Por exemplo, num lugar com tantas regulamentações, como as universidades dos Estados Unidos, as aulas agora são de "portas abertas" e qualquer um pode reclamar da atitude de qualquer um. Foi feita uma tentativa de regular alguns problemas, mas outros foram criados.

Isso também fala da atual cultura do cancelamento, algo sobre o qual devemos ser muito cautelosos. É preciso evitar o radical. É, talvez, uma forma de apagar a história.

Tudo isso que você está falando está intimamente relacionado ao uso que fazemos das redes sociais hoje em dia.
Isso acontece nas redes sociais porque estamos o tempo todo conectados e pelo tipo de contato que ali se estabelece.

Por exemplo, imagine que uma pessoa busca ter milhares de seguidores em uma rede social. Esta é uma forma de mercantilizar a cultura, tal como Adorno e Horkheimer falaram no século passado com a Escola de Frankfurt.

É uma forma de comercializar tudo, a cultura, a ciência. Mas também está deixando uma lacuna perigosa para que possamos "ser produtivos" o tempo todo.

Às vezes somos produtivos, às vezes não. Nesse espaço devemos permitir que as pessoas desenvolvam livremente as suas mentes e a sua própria capacidade de pensar e, assim, evitar toda a enorme violência que é gerada nas redes.

Há quem tente resistir, que não caia nessa, mas é complicado com a atual sociedade hiperconectada e acelerada.

Você fala de sociedades que vivem no "calor", tendo laços reais e estreitos, e outras na "frieza", onde predominam a superficialidade e o anonimato. A nossa sociedade é de frieza?
Sim, totalmente. Por conta dessa super individualização e da constante falta de contato real entre as pessoas.

Por exemplo, existem diferentes tipos de proteção na sociedade, como a que um membro da família pode oferecer. Mas agora, cada vez mais, há famílias monoparentais e isto contribui para a migração constante, para o fato de termos de nos deslocar de um lugar para outro e isso pode criar uma falta de proteção, de desenraizamento.

Por um lado, temos mais liberdade, mas também menos proteção quando estamos sozinhos.

É difícil ter liberdade, conexões profundas e proteção ao mesmo tempo.

Este sistema atual funciona para aqueles que são suficientemente fortes para viverem sozinhos, mas é muito difícil. Estamos nos tornando cada vez mais uma sociedade superficial.

Com esse panorama, qual o papel dos sentidos, da sensibilidade e da percepção hoje em dia?
Isto tem tudo a ver com a aceleração e limitação que existe na sociedade atual.

Há uma parte muito positiva: por um lado, muitas pessoas estão ficando muito mais conscientes do seu corpo.
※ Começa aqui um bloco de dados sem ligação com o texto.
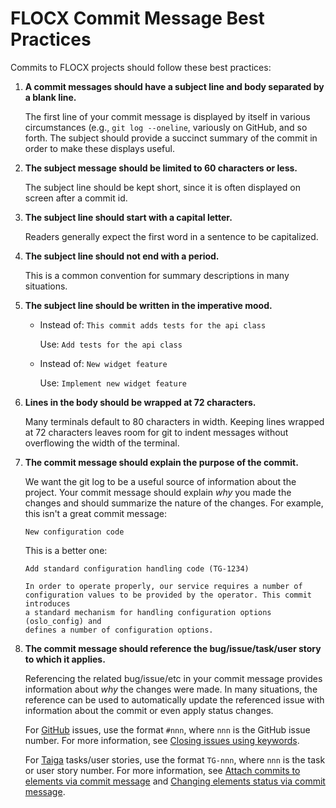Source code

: # FLOCX Commit Message Best Practices

Commits to FLOCX projects should follow these best practices:

1. **<a name="separate"></a>A commit messages should have a subject line and
   body separated by a blank line.**

   The first line of your commit message is displayed by itself in various
   circumstances (e.g., `git log --oneline`, variously on GitHub, and so
   forth. The subject should provide a succinct summary of the commit in order
   to make these displays useful.

1. **<a name="subject50"></a>The subject message should be limited to 60
   characters or less.**

   The subject line should be kept short, since it is often displayed on
   screen after a commit id.

1. **<a name="subcaps"></a>The subject line should start with a capital
   letter.**

   Readers generally expect the first word in a sentence to be capitalized.

1. **<a name="subperiod"></a>The subject line should not end with a period.**

   This is a common convention for summary descriptions in many situations.

1. **<a name="mood"></a>The subject line should be written in the imperative
   mood.**

   - Instead of: `This commit adds tests for the api class`

       Use: `Add tests for the api class`

   - Instead of: `New widget feature`

       Use: `Implement new widget feature`

1. **<a name="body72"></a>Lines in the body should be wrapped at 72
   characters.**

   Many terminals default to 80 characters in width. Keeping lines wrapped at
   72 characters leaves room for git to indent messages without overflowing
   the width of the terminal.

1. **<a name="explain"></a>The commit message should explain the purpose of the
   commit.**

   We want the git log to be a useful source of information about the project.
   Your commit message should explain *why* you made the changes and should
   summarize the nature of the changes. For example, this isn't a great commit
   message:

   ```text
   New configuration code
   ```

   This is a better one:

   ```text
   Add standard configuration handling code (TG-1234)
   
   In order to operate properly, our service requires a number of
   configuration values to be provided by the operator. This commit introduces
   a standard mechanism for handling configuration options (oslo_config) and
   defines a number of configuration options.
   ```

1. **<a name="bugref"></a>The commit message should reference the
   bug/issue/task/user story to which it applies.**

   Referencing the related bug/issue/etc in your commit message provides
   information about *why* the changes were made. In many situations, the
   reference can be used to automatically update the referenced issue with
   information about the commit or even apply status changes.

   For [GitHub][] issues, use the format `#nnn`, where `nnn` is the GitHub
   issue number. For more information, see [Closing issues using keywords][].

   For [Taiga][] tasks/user stories, use the format `TG-nnn`, where `nnn` is
   the task or user story number. For more information, see [Attach commits to
   elements via commit message][] and [Changing elements status via commit
   message][].

[github]: https://github.com/
[taiga]: https://taiga.io/
[closing issues using keywords]: https://help.github.com/en/articles/closing-issues-using-keywords
[attach commits to elements via commit message]: https://tree.taiga.io/support/integrations/attach-commits-to-elements-via-commit-message/
[changing elements status via commit message]: https://tree.taiga.io/support/integrations/changing-elements-status-via-commit-message/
Mas, ao mesmo tempo, surge na sociedade uma série de regras e regimes que impõem limitações, como métodos para impedir as mulheres de adquirir conhecimento, de estudar.

Portanto, há um duplo desenvolvimento na forma como nos percebemos.

Há abertura por um lado, em que as mulheres conquistam cada vez mais espaços, mas também há outros onde aparece uma educação mais radical e limitadora. A complexidade entre religião e política é sempre uma tragédia.

Você se refere também à dominação histórica que as mulheres sofreram, mas também como os homens sofrem as exigências ou os termos do exercício dessa dominação.
Acredito realmente que hoje devemos exigir do feminismo não só a proteção das mulheres, mas também dos homens. Existe uma relação entre os dois.

Há sempre uma mistura de homem e mulher dentro de um homem e uma luta nisso.

Você vê um exemplo de como os homens sofrem as exigências dessa dominação na reação dos ditadores, por exemplo alguém como Vladimir Putin, com total falta de humor e obsessão pela dominação, dominação masculina, masculinidade exacerbada. Acontece com Putin, mas também se vê em Jair Bolsonaro.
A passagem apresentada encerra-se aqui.